İpek Yolu'nun canlı tanıklarından biri olan bu kule, yüzyılların hikâyelerini taşıyor.
Tanrı Dağları'nın görkemli manzarası eşliğinde, geçmişe doğru unutulmaz bir yolculuğa çıkmaya ne dersiniz?
Eskiden Balasagun olarak anılan bu tarihî şehir, İslam dinini kabul eden ilk Türk devleti Karahanlıların başkentiydi.
Yani, Türklerin İslam ile tanışıp bu dini kabul etmelerinde çok önemli bir rol oynamış tarihî bir şehir.
Gözetleme kulesi olarak inşa edilen Burana, Karahanlı Devleti İslamiyeti kabul edince minare olarak da kullanılmaya başlandı.
Bir zamanlar gökyüzüne 45 metre yükselen Burana Kulesi, bugün 25 metreye kadar inmiş olsa da hâlâ etkileyici duruyor.
Demir bir merdivenle kulenin girişine ulaştıktan sonra içerideki burma merdivenlerden kulenin tepesine çıkılıyor.Burana Kulesi'nin çevresi tarihî kalıntılar ve balbal taşlarıyla adeta bir açık hava müzesi gibi.
Balbal taşları, kadim Türklerin atalarına duydukları saygının bir göstergesi. (Kadim Türkler atalarını anmak için mezarlarına balbal taşları dikerlerdi.)Kazılar hâlâ tüm hızıyla sürüyor. Bölgeye her milletten turist akını oluyor.

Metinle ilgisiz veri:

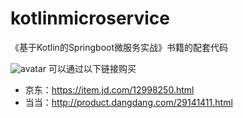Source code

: # kotlinmicroservice
《基于Kotlin的Springboot微服务实战》书籍的配套代码

![avatar](http://img59.ddimg.cn/207110189832399.jpg)
可以通过以下链接购买
- 京东：https://item.jd.com/12998250.html
- 当当：http://product.dangdang.com/29141411.html
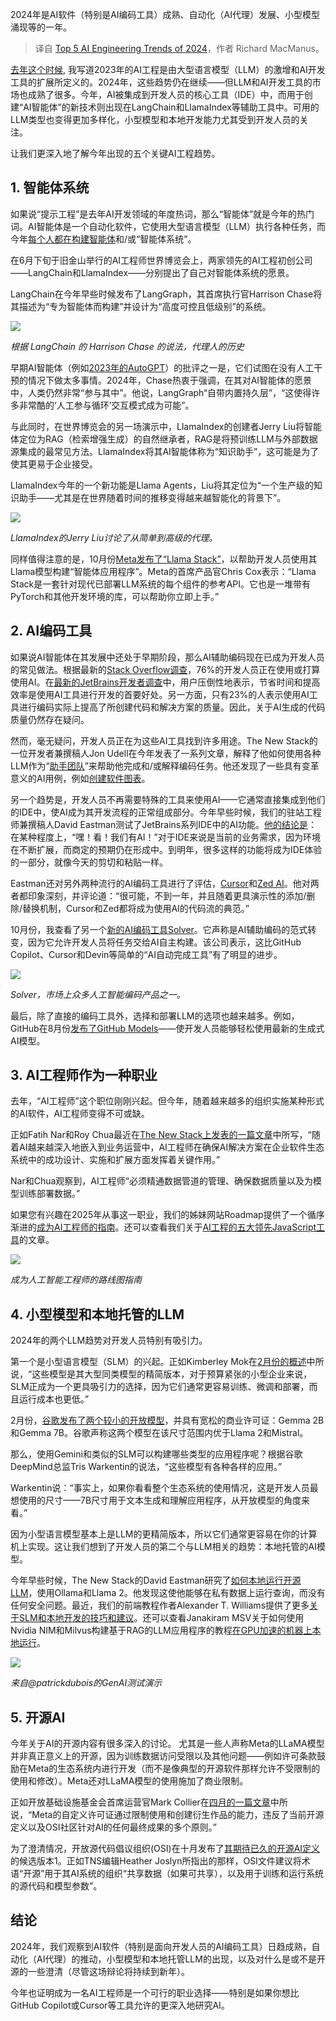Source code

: 
<!--
title: 2024年人工智能工程五大趋势
cover: https://cdn.thenewstack.io/media/2023/12/88ad96d3-year-wrapup-1.png
-->

2024年是AI软件（特别是AI编码工具）成熟、自动化（AI代理）发展、小型模型涌现等的一年。

> 译自 [Top 5 AI Engineering Trends of 2024](https://thenewstack.io/top-5-ai-engineering-trends-of-2024/)，作者 Richard MacManus。

[去年这个时候](https://thenewstack.io/top-5-ai-engineering-trends-of-2023/), 我写道2023年的AI工程是由大型语言模型（LLM）的激增和AI开发工具的扩展所定义的。2024年，这些趋势仍在继续——但LLM和AI开发工具的市场也成熟了很多。今年，AI被集成到开发人员的核心工具（IDE）中，而用于创建“AI智能体”的新技术则出现在LangChain和LlamaIndex等辅助工具中。可用的LLM类型也变得更加多样化，小型模型和本地开发能力尤其受到开发人员的关注。

让我们更深入地了解今年出现的五个关键AI工程趋势。

## 1. 智能体系统

如果说“提示工程”是去年AI开发领域的年度热词，那么“智能体”就是今年的热门词。AI智能体是一个自动化软件，它使用大型语言模型（LLM）执行各种任务，而今年[每个人都在构建智能体](https://thenewstack.io/lets-get-agentic-langchain-and-llamaindex-talk-ai-agents/)和/或“智能体系统”。

在6月下旬于旧金山举行的AI工程师世界博览会上，两家领先的AI工程初创公司——LangChain和LlamaIndex——分别提出了自己对智能体系统的愿景。

LangChain在今年早些时候发布了LangGraph，其首席执行官Harrison Chase将其描述为“专为智能体而构建”并设计为“高度可控且低级别”的系统。

![](https://cdn.thenewstack.io/media/2024/07/70abc3c8-langchain_agents.jpg)

*根据 LangChain 的 Harrison Chase 的说法，代理人的历史*

早期AI智能体（例如[2023年的AutoGPT](https://thenewstack.io/ai-engineer-summit-wrap-up-and-interview-with-co-founder-swyx/)）的批评之一是，它们试图在没有人工干预的情况下做太多事情。2024年，Chase热衷于强调，在其对AI智能体的愿景中，人类仍然非常“参与其中”。他说，LangGraph“自带内置持久层”，“这使得许多非常酷的‘人工参与循环’交互模式成为可能”。

与此同时，在世界博览会的另一场演示中，LlamaIndex的创建者Jerry Liu将智能体定位为RAG（检索增强生成）的自然继承者，RAG是将预训练LLM与外部数据源集成的最常见方法。LlamaIndex将其AI智能体称为“知识助手”，这可能是为了使其更易于企业接受。

LlamaIndex今年的一个新功能是Llama Agents，Liu将其定位为“一个生产级的知识助手——尤其是在世界随着时间的推移变得越来越智能化的背景下”。

![](https://cdn.thenewstack.io/media/2024/07/32ec741d-llamaindex_agents1.jpg)

*LlamaIndex的Jerry Liu讨论了从简单到高级的代理。*

同样值得注意的是，10月份[Meta发布了“Llama Stack”](https://thenewstack.io/llama-stack-released-to-help-developers-build-agentic-apps/)，以帮助开发人员使用其Llama模型构建“智能体应用程序”。Meta的首席产品官Chris Cox表示：“Llama Stack是一套针对现代已部署LLM系统的每个组件的参考API。它也是一堆带有PyTorch和其他开发环境的库，可以帮助你立即上手。”


## 2. AI编码工具

如果说AI智能体在其发展中还处于早期阶段，那么AI辅助编码现在已成为开发人员的常见做法。根据最新的[Stack Overflow调查](https://survey.stackoverflow.co/2024/ai#sentiment-and-usage-ai-select)，76%的开发人员正在使用或打算使用AI。在[最新的JetBrains开发者调查](https://blog.jetbrains.com/team/2024/12/11/the-state-of-developer-ecosystem-2024-unveiling-current-developer-trends-the-unstoppable-rise-of-ai-adoption-leading-languages-and-impact-on-developer-experience/)中，用户压倒性地表示，节省时间和提高效率是使用AI工具进行开发的首要好处。另一方面，只有23%的人表示使用AI工具进行编码实际上提高了所创建代码和解决方案的质量。因此，关于AI生成的代码质量仍然存在疑问。

然而，毫无疑问，开发人员正在为这些AI工具找到许多用途。The New Stack的一位开发者兼撰稿人Jon Udell在今年发表了一系列文章，解释了他如何使用各种LLM作为“[助手团队](https://thenewstack.io/lets-talk-conversational-software-development/)”来帮助他完成和/或解释编码任务。他还发现了一些具有变革意义的AI用例，例如[创建软件图表](https://thenewstack.io/how-to-create-software-diagrams-with-chatgpt-and-claude/)。

另一个趋势是，开发人员不再需要特殊的工具来使用AI——它通常直接集成到他们的IDE中，使AI成为其开发流程的正常组成部分。今年早些时候，我们的驻站工程师兼撰稿人David Eastman测试了JetBrains系列IDE中的AI功能。[他的结论是](https://thenewstack.io/ai-and-ides-walking-through-how-jetbrains-is-approaching-ai/)：
在某种程度上，“嘿！看！我们有AI！”对于IDE来说是当前的业务需求，因为环境在不断扩展，而商定的预期仍在形成中。到明年，很多这样的功能将成为IDE体验的一部分，就像今天的剪切和粘贴一样。

Eastman还对另外两种流行的AI编码工具进行了评估，[Cursor](https://thenewstack.io/using-cursor-ai-as-part-of-your-development-workflow/)和[Zed AI](https://thenewstack.io/an-introduction-to-zed-ai-and-how-it-compares-to-cursor-ai/)。他对两者都印象深刻，并评论道：“很可能，不到一年，并且随着更具演示性的添加/删除/替换机制，Cursor和Zed都将成为使用AI的代码流的典范。”

10月份，我查看了另一个[新的AI编码工具Solver](https://thenewstack.io/self-driving-software-solver-launches-autonomous-ai-coder/)。它声称是AI辅助编码的范式转变，因为它允许开发人员将任务交给AI自主构建。该公司表示，这比GitHub Copilot、Cursor和Devin等简单的“AI自动完成工具”有了明显的进步。

![](https://cdn.thenewstack.io/media/2024/10/4399737c-solver-finished.png)

*Solver，市场上众多人工智能编码产品之一。*

最后，除了直接的编码工具外，选择和部署LLM的选项也越来越多。例如，GitHub在8月份[发布了GitHub Models](https://thenewstack.io/github-models-review-of-microsofts-new-ai-engineer-platform/)——使开发人员能够轻松使用最新的生成式AI模型。

## 3. AI工程师作为一种职业

去年，“AI工程师”这个职位刚刚兴起。但今年，随着越来越多的组织实施某种形式的AI软件，AI工程师变得不可或缺。

正如Fatih Nar和Roy Chua最近在[The New Stack上发表的一篇文章](https://thenewstack.io/ai-engineering-level-up-your-it-career/)中所写，“随着AI越来越深入地嵌入到业务运营中，AI工程师在确保AI解决方案在企业软件生态系统中的成功设计、实施和扩展方面发挥着关键作用。”

Nar和Chua观察到，AI工程师“必须精通数据管道的管理、确保数据质量以及为模型训练部署数据。”

如果您有兴趣在2025年从事这一职业，我们的姊妹网站Roadmap提供了一个循序渐进的[成为AI工程师的指南](https://roadmap.sh/ai-engineer)。还可以查看我们关于[AI工程的五大领先JavaScript工具](https://thenewstack.io/top-5-javascript-tools-for-ai-engineering/)的文章。

![](https://cdn.thenewstack.io/media/2024/12/fd471207-roadmap_aiengineer.png)

*成为人工智能工程师的路线图指南*

## 4. 小型模型和本地托管的LLM

2024年的两个LLM趋势对开发人员特别有吸引力。

第一个是小型语言模型（SLM）的兴起。正如Kimberley Mok在[2月份的概述](https://thenewstack.io/the-rise-of-small-language-models/)中所说，“这些模型是其大型同类模型的精简版本，对于预算紧张的小型企业来说，SLM正成为一个更具吸引力的选择，因为它们通常更容易训练、微调和部署，而且运行成本也更低。”

2月份，[谷歌发布了两个较小的开放模型](https://thenewstack.io/gemma-google-takes-on-small-open-models-llama-2-and-mistral/)，并具有宽松的商业许可证：Gemma 2B和Gemma 7B。谷歌声称这两个模型在该尺寸范围内优于Llama 2和Mistral。

那么，使用Gemini和类似的SLM可以构建哪些类型的应用程序呢？根据谷歌DeepMind总监Tris Warkentin的说法，“这些模型有各种各样的应用。”

Warkentin说：“事实上，如果你看看整个生态系统的使用情况，这是开发人员最想使用的尺寸——7B尺寸用于文本生成和理解应用程序，从开放模型的角度来看。”

因为小型语言模型基本上是LLM的更精简版本，所以它们通常更容易在你的计算机上实现。这让我们想到了开发人员的第二个与LLM相关的趋势：本地托管的AI模型。

今年早些时候，The New Stack的David Eastman研究了[如何本地运行开源LLM](https://thenewstack.io/how-to-set-up-and-run-a-local-llm-with-ollama-and-llama-2/)，使用Ollama和Llama 2。他发现这使他能够在私有数据上运行查询，而没有任何安全问题。最近，我们的前端教程作者Alexander T. Williams提供了更多[关于SLM和本地开发的技巧和建议](https://thenewstack.io/coding-with-slms-and-local-llms-tips-and-recommendations/)。还可以查看Janakiram MSV关于如何使用Nvidia NIM和Milvus构建基于RAG的LLM应用程序的教程[在GPU加速的机器上本地运行](https://thenewstack.io/build-a-rag-app-with-nvidia-nim-and-milvus-running-locally/)。

![](https://cdn.thenewstack.io/media/2024/02/0deb09f2-untitled-1024x499.png)


*来自@patrickdubois的GenAI测试演示*

## 5. 开源AI

今年关于AI的开源内容有很多深入的讨论。
尤其是一些人声称Meta的LLaMA模型并非真正意义上的开源，因为训练数据访问受限以及其他问题——例如许可条款鼓励在Meta的生态系统内进行开发（而不是像典型的开源软件那样允许不受限制的使用和修改）。Meta还对LLaMA模型的使用施加了商业限制。

正如开放基础设施基金会首席运营官Mark Collier在[四月的一篇文章](https://thenewstack.io/open-source-has-a-definition-lets-get-serious-about-defending-it/)中所说，“Meta的自定义许可证通过限制使用和创建衍生作品的能力，违反了当前开源定义以及OSI社区针对AI的任何最终成果的多个原则。”

为了澄清情况，开放源代码倡议组织(OSI)在十月发布了[其期待已久的开源AI定义](https://thenewstack.io/osi-finalizes-a-humble-first-definition-of-open-source-ai/)的候选版本1。正如TNS编辑Heather Joslyn所指出的那样，OSI文件建议将术语“开源”用于其AI系统的组织“共享数据（如果可共享），以及用于训练和运行系统的源代码和模型参数”。

## 结论

2024年，我们观察到AI软件（特别是面向开发人员的AI编码工具）日趋成熟，自动化（AI代理）的推动，小型模型和本地托管LLM的出现，以及对什么是或不是开源的一些澄清（尽管这场辩论将持续到新年）。

今年也证明成为一名AI工程师是一个可行的职业选择——特别是如果你想比GitHub Copilot或Cursor等工具允许的更深入地研究AI。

En son ziyaretimde tesadüfen denk geldiğim bir İngiliz akademisyen, öğrencilerine bölgenin meşhur balbalları hakkında bilgi veriyordu.
Merakla dinlerken, adamın daha önce Mardin’de görev yaptığını ve Türkçe bildiğini öğrenince şaşırmıştım. Kuşku duysam da merak ettiğim her şeyi ondan öğrendim.
Karahanlılar döneminde yaşayan Yusuf Has Hacip, Balasagun’da dünyaya gelmiş ve ünlü eseri "Kutadgu Bilig"i burada kaleme almıştır.